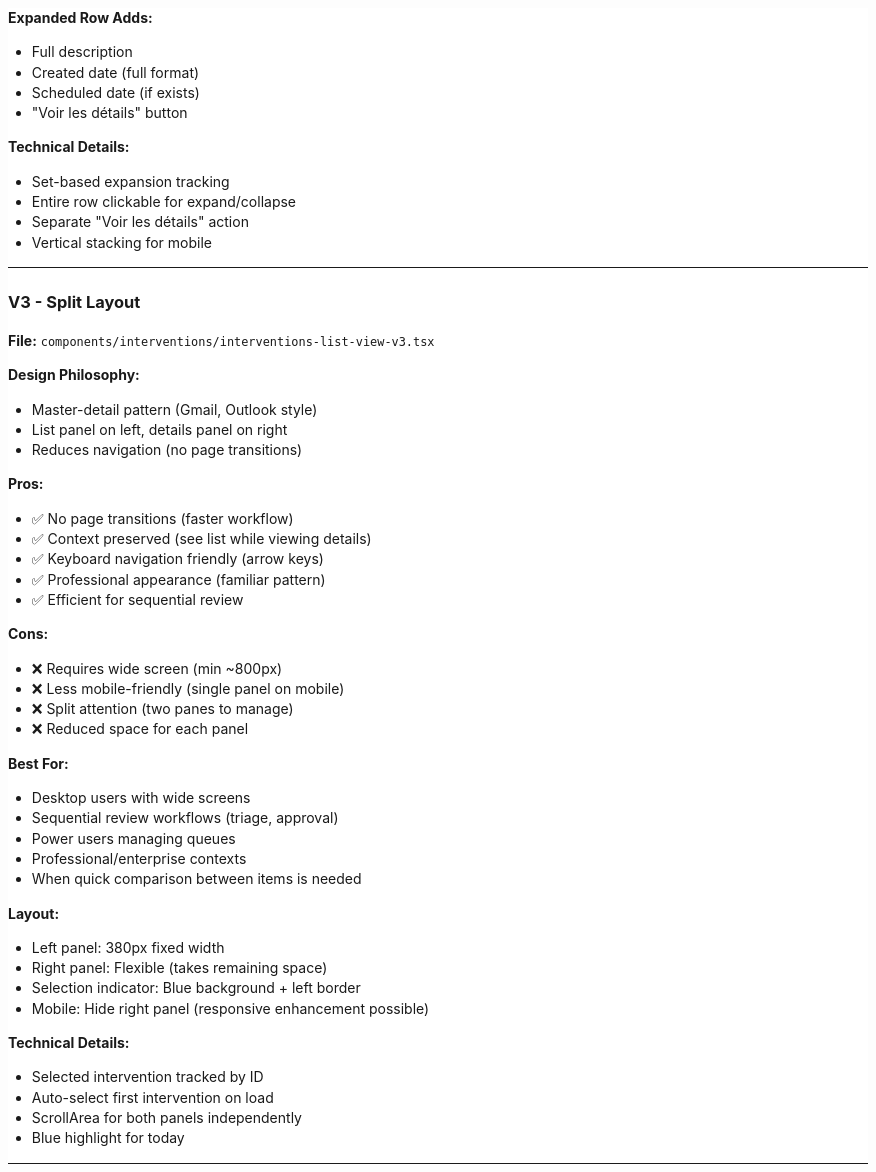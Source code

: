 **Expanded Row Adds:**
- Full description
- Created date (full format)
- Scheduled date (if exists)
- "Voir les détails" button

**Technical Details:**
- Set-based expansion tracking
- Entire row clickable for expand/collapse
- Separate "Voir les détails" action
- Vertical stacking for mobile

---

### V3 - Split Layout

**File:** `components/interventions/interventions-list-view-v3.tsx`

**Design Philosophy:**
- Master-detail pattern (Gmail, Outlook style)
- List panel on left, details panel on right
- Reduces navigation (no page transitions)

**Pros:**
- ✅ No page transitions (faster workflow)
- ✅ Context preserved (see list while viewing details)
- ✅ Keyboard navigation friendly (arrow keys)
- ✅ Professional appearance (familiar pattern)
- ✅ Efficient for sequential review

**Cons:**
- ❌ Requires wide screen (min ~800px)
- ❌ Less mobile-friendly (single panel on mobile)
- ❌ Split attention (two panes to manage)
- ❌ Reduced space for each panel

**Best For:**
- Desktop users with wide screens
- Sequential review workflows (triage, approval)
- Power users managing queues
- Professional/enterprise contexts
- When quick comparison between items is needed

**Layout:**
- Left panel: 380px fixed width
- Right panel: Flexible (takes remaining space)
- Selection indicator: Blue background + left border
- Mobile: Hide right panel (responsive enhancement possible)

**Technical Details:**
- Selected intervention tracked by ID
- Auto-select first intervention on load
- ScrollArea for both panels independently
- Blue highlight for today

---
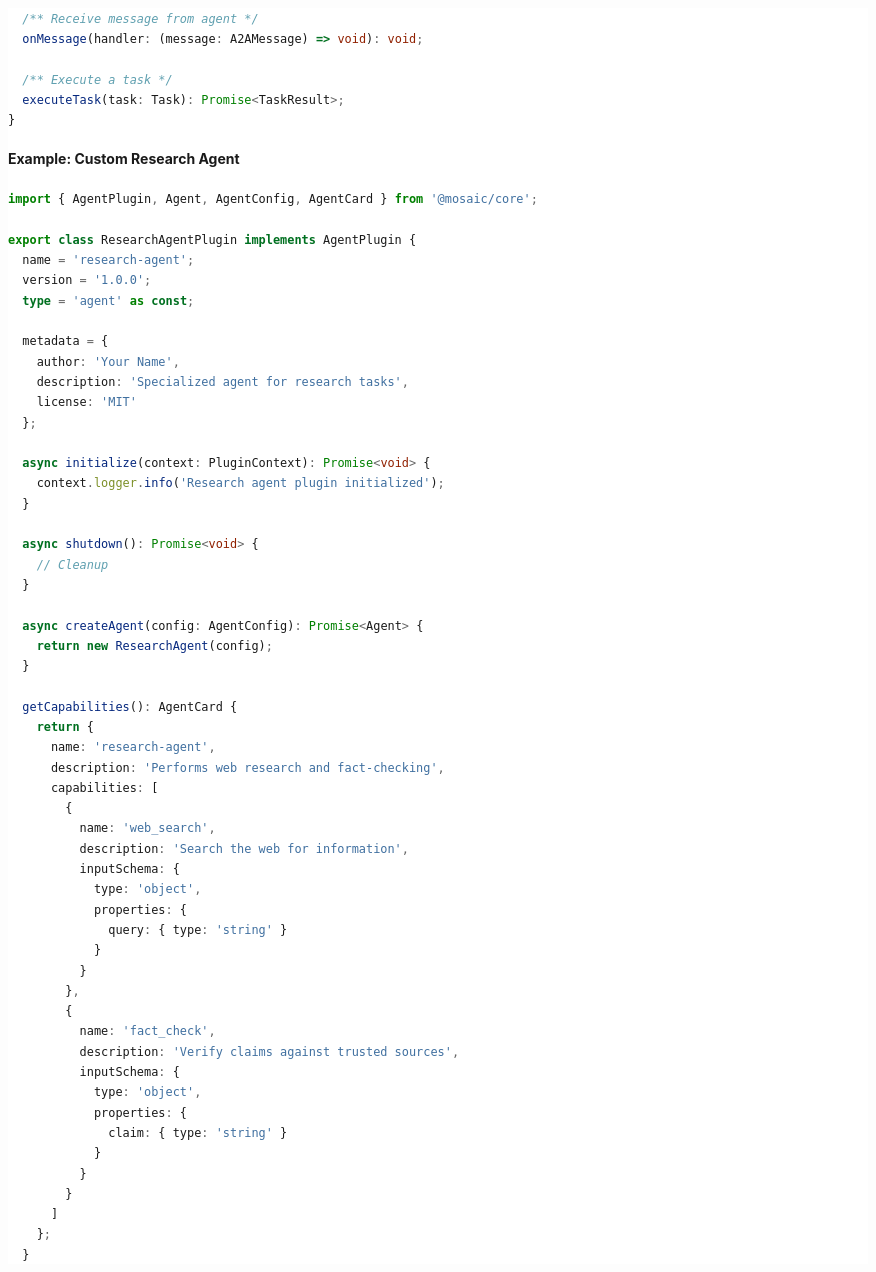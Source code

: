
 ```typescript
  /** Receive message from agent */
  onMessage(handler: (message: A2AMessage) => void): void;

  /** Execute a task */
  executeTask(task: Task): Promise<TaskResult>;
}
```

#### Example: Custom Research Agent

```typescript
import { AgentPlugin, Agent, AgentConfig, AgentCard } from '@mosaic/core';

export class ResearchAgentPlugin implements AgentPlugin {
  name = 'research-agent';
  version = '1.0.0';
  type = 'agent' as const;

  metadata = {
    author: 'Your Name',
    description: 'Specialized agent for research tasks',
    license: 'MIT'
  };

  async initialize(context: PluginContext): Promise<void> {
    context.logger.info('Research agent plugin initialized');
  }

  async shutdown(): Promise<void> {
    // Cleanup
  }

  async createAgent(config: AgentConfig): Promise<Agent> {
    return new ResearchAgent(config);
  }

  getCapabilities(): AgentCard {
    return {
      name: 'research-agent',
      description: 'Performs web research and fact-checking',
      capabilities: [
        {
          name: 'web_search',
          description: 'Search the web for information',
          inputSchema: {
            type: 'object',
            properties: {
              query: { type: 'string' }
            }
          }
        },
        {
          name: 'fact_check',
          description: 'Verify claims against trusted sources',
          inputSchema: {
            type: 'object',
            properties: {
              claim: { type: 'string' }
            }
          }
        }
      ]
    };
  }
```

┄┄┄┄┄┄

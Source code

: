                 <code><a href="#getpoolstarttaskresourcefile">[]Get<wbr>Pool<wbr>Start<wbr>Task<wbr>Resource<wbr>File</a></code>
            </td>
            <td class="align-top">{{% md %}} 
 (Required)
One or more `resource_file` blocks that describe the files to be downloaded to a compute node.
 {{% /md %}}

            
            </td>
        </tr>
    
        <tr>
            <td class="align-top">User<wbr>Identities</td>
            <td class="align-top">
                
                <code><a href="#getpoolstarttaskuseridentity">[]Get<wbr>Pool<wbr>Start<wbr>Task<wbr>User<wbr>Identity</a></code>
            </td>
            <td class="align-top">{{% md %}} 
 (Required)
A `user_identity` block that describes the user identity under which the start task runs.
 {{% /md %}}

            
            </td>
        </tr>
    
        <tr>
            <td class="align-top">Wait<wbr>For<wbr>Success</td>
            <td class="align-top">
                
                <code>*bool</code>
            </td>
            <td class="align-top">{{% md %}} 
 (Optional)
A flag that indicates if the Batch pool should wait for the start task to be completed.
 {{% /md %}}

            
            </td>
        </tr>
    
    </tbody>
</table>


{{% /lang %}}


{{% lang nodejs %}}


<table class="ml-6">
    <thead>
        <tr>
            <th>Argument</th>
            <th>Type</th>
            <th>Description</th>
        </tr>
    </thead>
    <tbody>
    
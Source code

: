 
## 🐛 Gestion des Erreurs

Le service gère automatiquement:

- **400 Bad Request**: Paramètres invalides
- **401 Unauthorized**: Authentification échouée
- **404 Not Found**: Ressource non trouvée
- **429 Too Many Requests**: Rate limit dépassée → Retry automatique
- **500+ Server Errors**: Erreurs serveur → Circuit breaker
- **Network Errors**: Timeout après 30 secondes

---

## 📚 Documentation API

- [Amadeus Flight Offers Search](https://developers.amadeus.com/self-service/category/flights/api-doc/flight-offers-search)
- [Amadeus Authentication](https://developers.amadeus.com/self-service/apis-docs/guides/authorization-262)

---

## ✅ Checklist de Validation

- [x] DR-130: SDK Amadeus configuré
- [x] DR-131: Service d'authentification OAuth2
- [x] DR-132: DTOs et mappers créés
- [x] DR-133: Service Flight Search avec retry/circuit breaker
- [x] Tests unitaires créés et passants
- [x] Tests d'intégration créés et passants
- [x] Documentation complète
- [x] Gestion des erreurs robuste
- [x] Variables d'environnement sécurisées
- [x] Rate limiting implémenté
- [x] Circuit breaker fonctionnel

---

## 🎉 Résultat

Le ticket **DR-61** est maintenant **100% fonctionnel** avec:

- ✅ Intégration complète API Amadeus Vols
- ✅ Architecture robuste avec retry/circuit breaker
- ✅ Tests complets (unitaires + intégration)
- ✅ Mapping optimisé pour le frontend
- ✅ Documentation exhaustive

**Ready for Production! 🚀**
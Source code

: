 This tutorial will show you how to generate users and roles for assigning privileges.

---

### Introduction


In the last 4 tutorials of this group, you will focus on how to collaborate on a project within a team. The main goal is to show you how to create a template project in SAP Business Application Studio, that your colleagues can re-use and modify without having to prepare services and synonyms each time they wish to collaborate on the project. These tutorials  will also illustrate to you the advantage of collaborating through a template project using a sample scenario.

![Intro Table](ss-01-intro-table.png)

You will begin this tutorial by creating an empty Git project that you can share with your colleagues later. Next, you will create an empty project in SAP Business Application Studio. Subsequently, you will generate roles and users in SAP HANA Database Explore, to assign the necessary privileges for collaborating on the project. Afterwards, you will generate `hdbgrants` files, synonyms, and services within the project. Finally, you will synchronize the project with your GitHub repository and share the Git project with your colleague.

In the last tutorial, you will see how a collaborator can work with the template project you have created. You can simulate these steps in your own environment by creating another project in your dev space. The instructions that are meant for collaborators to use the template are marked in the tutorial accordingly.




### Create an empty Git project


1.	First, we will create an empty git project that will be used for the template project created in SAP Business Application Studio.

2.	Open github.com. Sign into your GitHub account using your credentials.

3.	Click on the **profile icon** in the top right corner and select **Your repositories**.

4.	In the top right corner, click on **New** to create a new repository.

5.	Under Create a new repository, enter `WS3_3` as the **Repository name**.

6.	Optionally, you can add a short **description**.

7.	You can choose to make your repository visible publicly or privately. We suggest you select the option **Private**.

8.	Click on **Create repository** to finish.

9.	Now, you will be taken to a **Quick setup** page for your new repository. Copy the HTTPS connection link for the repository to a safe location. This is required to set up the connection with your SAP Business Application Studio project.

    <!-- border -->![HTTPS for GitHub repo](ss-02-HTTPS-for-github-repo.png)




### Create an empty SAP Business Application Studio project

┄┄┄┄┄┄

- _What is being asked_: All that belongs in your answer is the stretch of entries above from the line with "- ✅ No page transitions (faster workflow)" through the line with "- ❌ Requires wide screen (min ~800px)", printed exactly.

- _Solution to this problem_:
- ✅ No page transitions (faster workflow)
- ✅ Context preserved (see list while viewing details)
- ✅ Keyboard navigation friendly (arrow keys)
- ✅ Professional appearance (familiar pattern)
- ✅ Efficient for sequential review

**Cons:**
- ❌ Requires wide screen (min ~800px)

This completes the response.